The past eight or nine years have seen no respite in the political twisting and turning. Khaleda Zia’s Nationalist Party and its three coalition partners won the 2001 elections. Arguing that the elections were rigged, the now-opposition Awami League began parliamentary boycotts. In August 2003, two opposition Awami League politicians were murdered, triggering a spate of hartals. In February 2004, the opposition called a series of general strikes in a failed attempt to force the government from power.

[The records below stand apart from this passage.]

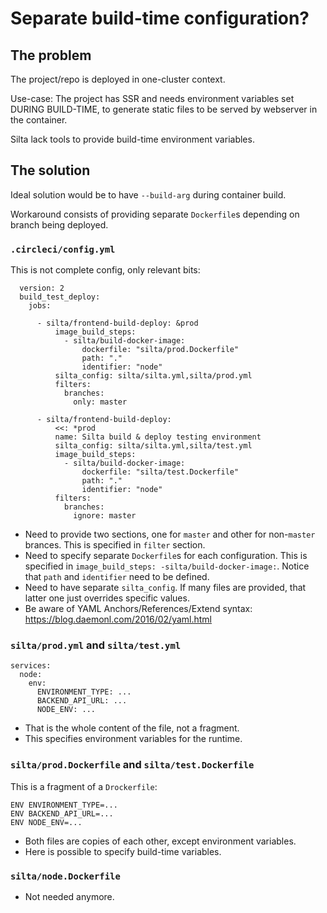 # Separate build-time configuration?

## The problem

The project/repo is deployed in one-cluster context.

Use-case: The project has SSR and needs environment variables set DURING BUILD-TIME,
to generate static files to be served by webserver in the container.

Silta lack tools to provide build-time environment variables.

## The solution

Ideal solution would be to have `--build-arg` during container build.

Workaround consists of providing separate `Dockerfile`s depending on branch being deployed.

### `.circleci/config.yml`

This is not complete config, only relevant bits:

```
  version: 2
  build_test_deploy:
    jobs:

      - silta/frontend-build-deploy: &prod
          image_build_steps:
            - silta/build-docker-image:
                dockerfile: "silta/prod.Dockerfile"
                path: "."
                identifier: "node"
          silta_config: silta/silta.yml,silta/prod.yml
          filters:
            branches:
              only: master

      - silta/frontend-build-deploy:
          <<: *prod
          name: Silta build & deploy testing environment
          silta_config: silta/silta.yml,silta/test.yml
          image_build_steps:
            - silta/build-docker-image:
                dockerfile: "silta/test.Dockerfile"
                path: "."
                identifier: "node"
          filters:
            branches:
              ignore: master
```

* Need to provide two sections, one for `master` and other for non-`master` brances. This is specified in `filter` section.
* Need to specify separate `Dockerfile`s for each configuration. This is specified in `image_build_steps: -silta/build-docker-image:`. Notice that `path` and `identifier` need to be defined.
* Need to have separate `silta_config`. If many files are provided, that latter one just overrides specific values.
* Be aware of YAML Anchors/References/Extend syntax: https://blog.daemonl.com/2016/02/yaml.html

### `silta/prod.yml` and `silta/test.yml`

```
services:
  node:
    env:
      ENVIRONMENT_TYPE: ...
      BACKEND_API_URL: ...
      NODE_ENV: ...
```

* That is the whole content of the file, not a fragment.
* This specifies environment variables for the runtime.

### `silta/prod.Dockerfile` and `silta/test.Dockerfile`

This is a fragment of a `Drockerfile`:

```
ENV ENVIRONMENT_TYPE=...
ENV BACKEND_API_URL=...
ENV NODE_ENV=...
```

* Both files are copies of each other, except environment variables.
* Here is possible to specify build-time variables.

### `silta/node.Dockerfile`

* Not needed anymore.
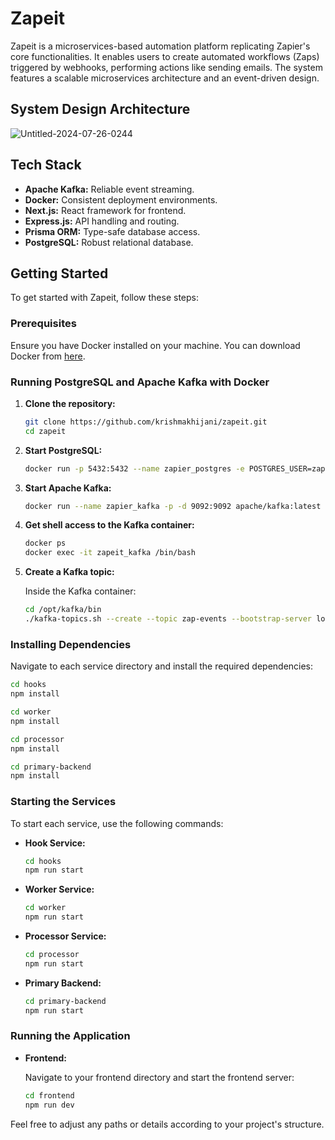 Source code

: # Zapeit

Zapeit is a microservices-based automation platform replicating Zapier's core functionalities. It enables users to create automated workflows (Zaps) triggered by webhooks, performing actions like sending emails. The system features a scalable microservices architecture and an event-driven design.

## System Design Architecture

![Untitled-2024-07-26-0244](https://github.com/user-attachments/assets/14ac90db-f4ed-41e1-a05d-486943d724f9)



## Tech Stack

- **Apache Kafka:** Reliable event streaming.
- **Docker:** Consistent deployment environments.
- **Next.js:** React framework for frontend.
- **Express.js:** API handling and routing.
- **Prisma ORM:** Type-safe database access.
- **PostgreSQL:** Robust relational database.

## Getting Started

To get started with Zapeit, follow these steps:

### Prerequisites

Ensure you have Docker installed on your machine. You can download Docker from [here](https://www.docker.com/products/docker-desktop).

### Running PostgreSQL and Apache Kafka with Docker

1. **Clone the repository:**

   ```bash
   git clone https://github.com/krishmakhijani/zapeit.git
   cd zapeit
   ```

2. **Start PostgreSQL:**

   ```bash
   docker run -p 5432:5432 --name zapier_postgres -e POSTGRES_USER=zapeit -e POSTGRES_PASSWORD=zapeit -e POSTGRES_DB=zapeit_db postgres:13
   ```

3. **Start Apache Kafka:**

   ```bash
   docker run --name zapier_kafka -p -d 9092:9092 apache/kafka:latest
   ```

4. **Get shell access to the Kafka container:**

   ```bash
   docker ps
   docker exec -it zapeit_kafka /bin/bash
   ```

5. **Create a Kafka topic:**

   Inside the Kafka container:

   ```bash
   cd /opt/kafka/bin
   ./kafka-topics.sh --create --topic zap-events --bootstrap-server localhost:9092
   ```

### Installing Dependencies

Navigate to each service directory and install the required dependencies:

```bash
cd hooks
npm install

cd worker
npm install

cd processor
npm install

cd primary-backend
npm install
```

### Starting the Services

To start each service, use the following commands:

- **Hook Service:**

  ```bash
  cd hooks
  npm run start
  ```

- **Worker Service:**

  ```bash
  cd worker
  npm run start
  ```

- **Processor Service:**

  ```bash
  cd processor
  npm run start
  ```

- **Primary Backend:**

  ```bash
  cd primary-backend
  npm run start
  ```

### Running the Application

- **Frontend:**

  Navigate to your frontend directory and start the frontend server:

  ```bash
  cd frontend
  npm run dev
  ```

Feel free to adjust any paths or details according to your project's structure. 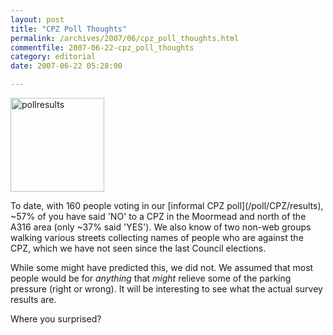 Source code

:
 ```yaml
---
layout: post
title: "CPZ Poll Thoughts"
permalink: /archives/2007/06/cpz_poll_thoughts.html
commentfile: 2007-06-22-cpz_poll_thoughts
category: editorial
date: 2007-06-22 05:28:00

---
```


<a href="https://stmargarets.london/poll/CPZ/results" title="poll results"><img src="https://stmargarets.london/cgi-bin/poll.cgi?pollname=CPZ&amp;action=image" alt="pollresults" width="150" height="150" class="right" /></a>

</p>
To date, with 160 people voting in our [informal CPZ poll](/poll/CPZ/results), ~57% of you have said 'NO' to a CPZ in the Moormead and north of the A316 area (only ~37% said 'YES'). We also know of two non-web groups walking various streets collecting names of people who are against the CPZ, which we have not seen since the last Council elections.

While some might have predicted this, we did not. We assumed that most people would be for *anything* that *might* relieve some of the parking pressure (right or wrong). It will be interesting to see what the actual survey results are.

Where you surprised?
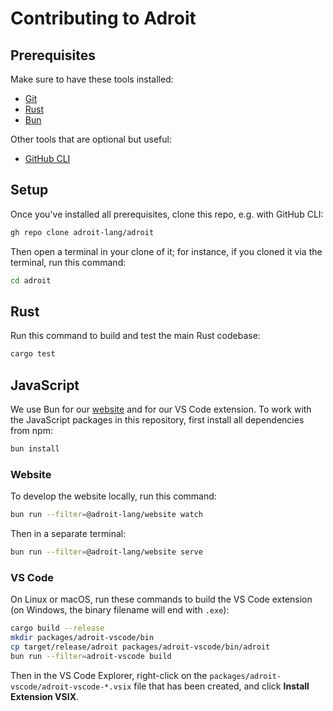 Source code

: # Contributing to Adroit

## Prerequisites

Make sure to have these tools installed:

- [Git][]
- [Rust][]
- [Bun][]

Other tools that are optional but useful:

- [GitHub CLI][]

## Setup

Once you've installed all prerequisites, clone this repo, e.g. with GitHub CLI:

```sh
gh repo clone adroit-lang/adroit
```

Then open a terminal in your clone of it; for instance, if you cloned it via the
terminal, run this command:

```sh
cd adroit
```

## Rust

Run this command to build and test the main Rust codebase:

```sh
cargo test
```

## JavaScript

We use Bun for our [website][] and for our VS Code extension. To work with the
JavaScript packages in this repository, first install all dependencies from npm:

```sh
bun install
```

### Website

To develop the website locally, run this command:

```sh
bun run --filter=@adroit-lang/website watch
```

Then in a separate terminal:

```sh
bun run --filter=@adroit-lang/website serve
```

### VS Code

On Linux or macOS, run these commands to build the VS Code extension (on
Windows, the binary filename will end with `.exe`):

```sh
cargo build --release
mkdir packages/adroit-vscode/bin
cp target/release/adroit packages/adroit-vscode/bin/adroit
bun run --filter=adroit-vscode build
```

Then in the VS Code Explorer, right-click on the
`packages/adroit-vscode/adroit-vscode-*.vsix` file that has been created, and
click **Install Extension VSIX**.

[bun]: https://bun.sh/
[git]: https://git-scm.com/downloads
[github cli]: https://github.com/cli/cli#installation
[rust]: https://www.rust-lang.org/tools/install
[website]: https://adroit-lang.org

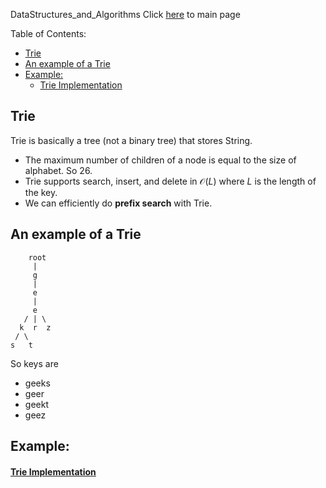 DataStructures_and_Algorithms
Click [here](../README.md) to main page

Table of Contents:
- [Trie](#trie)
- [An example of a Trie](#an-example-of-a-trie)
- [Example:](#example)
    - [Trie Implementation](#trie-implementation)

## Trie
Trie is basically a tree (not a binary tree) that stores String.
- The maximum number of children of a node is equal to the size of alphabet. So 26.
- Trie supports search, insert, and delete in $\mathcal{O}(L)$ where $L$ is the length of the key.
- We can efficiently do **prefix search** with Trie.

## An example of a Trie
```
    root
     |
     g
     |
     e
     |
     e
   / | \
  k  r  z
 / \
s   t
```
So keys are
- geeks
- geer
- geekt
- geez

## Example:
#### [Trie Implementation](trie_implementation/description.md) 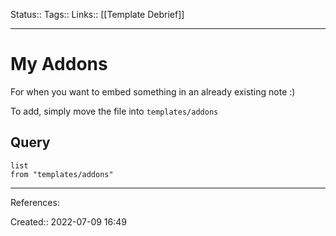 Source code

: Status::
Tags:: 
Links:: [[Template Debrief]]
___
# My Addons
For when you want to embed something in an already existing note :)

To add, simply move the file into `templates/addons`
## Query
```dataview
list
from "templates/addons"
```
___
References:

Created:: 2022-07-09 16:49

The Bangladeshi constitution states that at the end of its tenure the government must hand power over to an unelected, neutral caretaker government who must organise elections within 90 days. In January 2007, with elections due and neither side able to agree on a suitable caretaker government, and street protests over the stalemate becoming increasingly large and violent, a military-backed caretaker government under the leadership of Fakhruddin Ahmed took over. One of its first acts was to declare emergency rule, postpone the elections to late 2008 and ban all political activity. In the meantime they promised to stamp out the corruption that in recent years had seen Bangladesh rated the world’s second most corrupt nation after Nigeria. For much of 2007 the caretaker government was genuinely popular with many Bangladeshis, but by August of that year a curfew was imposed on many Bangladeshi cities after students took to the streets demanding an end to the emergency.
The country has suffered from a series of low-key bomb attacks by local Islamic militant groups, but in general Islamic militancy hasn’t taken root here in the way many feared it might. Other good news can be found in the economy, which, in recent years, has been steadily growing at around 5% to 6% per annum, fuelled primarily by the country’s burgeoning textile industry. Though still one of the world’s poorest and least developed nations, Bangladesh normally manages to feed itself and the future of the country looks brighter than it has done for years - the ‘basket case’ metaphor can be safely laid to rest.